Parallel IO NHR Workshop

R034 (Bundesstraße 45a)


Bundesstraße 45a

Anja Gerbes (TU Dresden), Anna Fuchs (Universität Hamburg), Jannek Squar, Panos Adamidis

Climate science is of great societal relevance. Resolving small-scale physical processes helps reduce uncertainties introduced by parameterisations, thus improving climate change projections. The objective is to compute a coupled atmosphere-ocean setup at a global resolution of 1km with a performance of 1 simulated year per day (SYPD). Such simulations require computational power available only on exascale supercomputer systems.

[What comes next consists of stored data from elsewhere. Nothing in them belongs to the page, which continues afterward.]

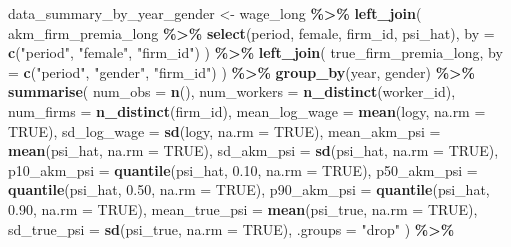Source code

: \documentclass[
]{article}
\newenvironment{Shaded}{\begin{snugshade}}{\end{snugshade}}
\newcommand{\AttributeTok}[1]{\textcolor[rgb]{0.13,0.29,0.53}{#1}}
\newcommand{\ConstantTok}[1]{\textcolor[rgb]{0.56,0.35,0.01}{#1}}
\newcommand{\FloatTok}[1]{\textcolor[rgb]{0.00,0.00,0.81}{#1}}
\newcommand{\FunctionTok}[1]{\textcolor[rgb]{0.13,0.29,0.53}{\textbf{#1}}}
\newcommand{\NormalTok}[1]{#1}
\newcommand{\OtherTok}[1]{\textcolor[rgb]{0.56,0.35,0.01}{#1}}
\newcommand{\SpecialCharTok}[1]{\textcolor[rgb]{0.81,0.36,0.00}{\textbf{#1}}}
\newcommand{\StringTok}[1]{\textcolor[rgb]{0.31,0.60,0.02}{#1}}
\begin{document}
\begin{Shaded}
\begin{Highlighting}[]
\NormalTok{data\_summary\_by\_year\_gender }\OtherTok{\textless{}{-}}\NormalTok{ wage\_long }\SpecialCharTok{\%\textgreater{}\%}
    \FunctionTok{left\_join}\NormalTok{(}
\NormalTok{        akm\_firm\_premia\_long }\SpecialCharTok{\%\textgreater{}\%} \FunctionTok{select}\NormalTok{(period, female, firm\_id, psi\_hat),}
        \AttributeTok{by =} \FunctionTok{c}\NormalTok{(}\StringTok{"period"}\NormalTok{, }\StringTok{"female"}\NormalTok{, }\StringTok{"firm\_id"}\NormalTok{)}
\NormalTok{    ) }\SpecialCharTok{\%\textgreater{}\%}
    \FunctionTok{left\_join}\NormalTok{(}
\NormalTok{        true\_firm\_premia\_long,}
        \AttributeTok{by =} \FunctionTok{c}\NormalTok{(}\StringTok{"period"}\NormalTok{, }\StringTok{"gender"}\NormalTok{, }\StringTok{"firm\_id"}\NormalTok{)}
\NormalTok{    ) }\SpecialCharTok{\%\textgreater{}\%}
    \FunctionTok{group\_by}\NormalTok{(year, gender) }\SpecialCharTok{\%\textgreater{}\%}
    \FunctionTok{summarise}\NormalTok{(}
        \AttributeTok{num\_obs =} \FunctionTok{n}\NormalTok{(),}
        \AttributeTok{num\_workers =} \FunctionTok{n\_distinct}\NormalTok{(worker\_id),}
        \AttributeTok{num\_firms =} \FunctionTok{n\_distinct}\NormalTok{(firm\_id),}
        \AttributeTok{mean\_log\_wage =} \FunctionTok{mean}\NormalTok{(logy, }\AttributeTok{na.rm =} \ConstantTok{TRUE}\NormalTok{),}
        \AttributeTok{sd\_log\_wage =} \FunctionTok{sd}\NormalTok{(logy, }\AttributeTok{na.rm =} \ConstantTok{TRUE}\NormalTok{),}
        \AttributeTok{mean\_akm\_psi =} \FunctionTok{mean}\NormalTok{(psi\_hat, }\AttributeTok{na.rm =} \ConstantTok{TRUE}\NormalTok{),}
        \AttributeTok{sd\_akm\_psi =} \FunctionTok{sd}\NormalTok{(psi\_hat, }\AttributeTok{na.rm =} \ConstantTok{TRUE}\NormalTok{),}
        \AttributeTok{p10\_akm\_psi =} \FunctionTok{quantile}\NormalTok{(psi\_hat, }\FloatTok{0.10}\NormalTok{, }\AttributeTok{na.rm =} \ConstantTok{TRUE}\NormalTok{),}
        \AttributeTok{p50\_akm\_psi =} \FunctionTok{quantile}\NormalTok{(psi\_hat, }\FloatTok{0.50}\NormalTok{, }\AttributeTok{na.rm =} \ConstantTok{TRUE}\NormalTok{),}
        \AttributeTok{p90\_akm\_psi =} \FunctionTok{quantile}\NormalTok{(psi\_hat, }\FloatTok{0.90}\NormalTok{, }\AttributeTok{na.rm =} \ConstantTok{TRUE}\NormalTok{),}
        \AttributeTok{mean\_true\_psi =} \FunctionTok{mean}\NormalTok{(psi\_true, }\AttributeTok{na.rm =} \ConstantTok{TRUE}\NormalTok{),}
        \AttributeTok{sd\_true\_psi =} \FunctionTok{sd}\NormalTok{(psi\_true, }\AttributeTok{na.rm =} \ConstantTok{TRUE}\NormalTok{),}
        \AttributeTok{.groups =} \StringTok{"drop"}
\NormalTok{    ) }\SpecialCharTok{\%\textgreater{}\%}

\end{Highlighting}
\end{Shaded}
\end{document}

The output data is in the order of petabytes, and achieving the desired performance requires efficient I/O. The goal of this workshop is to highlight current and future methods for parallel I/O on large parallel file systems, spanning from the application level to the system level. Possible topics of interest include:

  • Lossless compression and chunking                                                      
  • Selection of appropriate data formats for I/O: HDF5, NetCDF, zarr, etc.
  • Optimization of I/O for climate models: application, middleware, file system
  • Post-processing of large data sets (reading large amounts of data)
  • Monitoring: effects of applications on the file system versus effects of the file system on the application
  • Comparison between file systems and object stores
  • Key metric: time-to-solution